- Task details
Only one span of the listing below is wanted: the lines from the one with "세 지역구 모두에서 SNS 부정 언급량이 큰 폭으로 늘었음을 알 수 있다." through the one with "# 3. 1편 마무리", reproduced exactly, both ends kept.

- Working data

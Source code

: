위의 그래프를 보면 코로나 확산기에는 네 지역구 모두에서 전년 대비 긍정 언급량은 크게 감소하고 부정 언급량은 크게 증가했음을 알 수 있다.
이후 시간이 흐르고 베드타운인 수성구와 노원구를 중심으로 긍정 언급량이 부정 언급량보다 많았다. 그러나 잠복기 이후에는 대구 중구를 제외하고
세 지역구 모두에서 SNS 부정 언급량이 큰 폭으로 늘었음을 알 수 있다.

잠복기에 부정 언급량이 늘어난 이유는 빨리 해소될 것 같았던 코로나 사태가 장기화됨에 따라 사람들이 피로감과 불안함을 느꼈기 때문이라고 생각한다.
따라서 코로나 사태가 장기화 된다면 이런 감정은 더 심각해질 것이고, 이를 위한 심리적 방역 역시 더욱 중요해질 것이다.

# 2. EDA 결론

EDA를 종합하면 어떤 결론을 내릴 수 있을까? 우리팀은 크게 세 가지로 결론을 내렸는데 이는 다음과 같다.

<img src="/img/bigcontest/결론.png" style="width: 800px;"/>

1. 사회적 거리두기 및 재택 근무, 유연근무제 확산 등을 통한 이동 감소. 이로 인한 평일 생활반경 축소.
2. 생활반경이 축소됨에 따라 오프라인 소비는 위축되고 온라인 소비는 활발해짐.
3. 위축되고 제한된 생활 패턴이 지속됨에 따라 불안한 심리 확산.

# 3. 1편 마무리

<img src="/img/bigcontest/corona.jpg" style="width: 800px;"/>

- Result of this exercise
세 지역구 모두에서 SNS 부정 언급량이 큰 폭으로 늘었음을 알 수 있다.

잠복기에 부정 언급량이 늘어난 이유는 빨리 해소될 것 같았던 코로나 사태가 장기화됨에 따라 사람들이 피로감과 불안함을 느꼈기 때문이라고 생각한다.
따라서 코로나 사태가 장기화 된다면 이런 감정은 더 심각해질 것이고, 이를 위한 심리적 방역 역시 더욱 중요해질 것이다.

# 2. EDA 결론

EDA를 종합하면 어떤 결론을 내릴 수 있을까? 우리팀은 크게 세 가지로 결론을 내렸는데 이는 다음과 같다.

<img src="/img/bigcontest/결론.png" style="width: 800px;"/>

1. 사회적 거리두기 및 재택 근무, 유연근무제 확산 등을 통한 이동 감소. 이로 인한 평일 생활반경 축소.
2. 생활반경이 축소됨에 따라 오프라인 소비는 위축되고 온라인 소비는 활발해짐.
3. 위축되고 제한된 생활 패턴이 지속됨에 따라 불안한 심리 확산.

# 3. 1편 마무리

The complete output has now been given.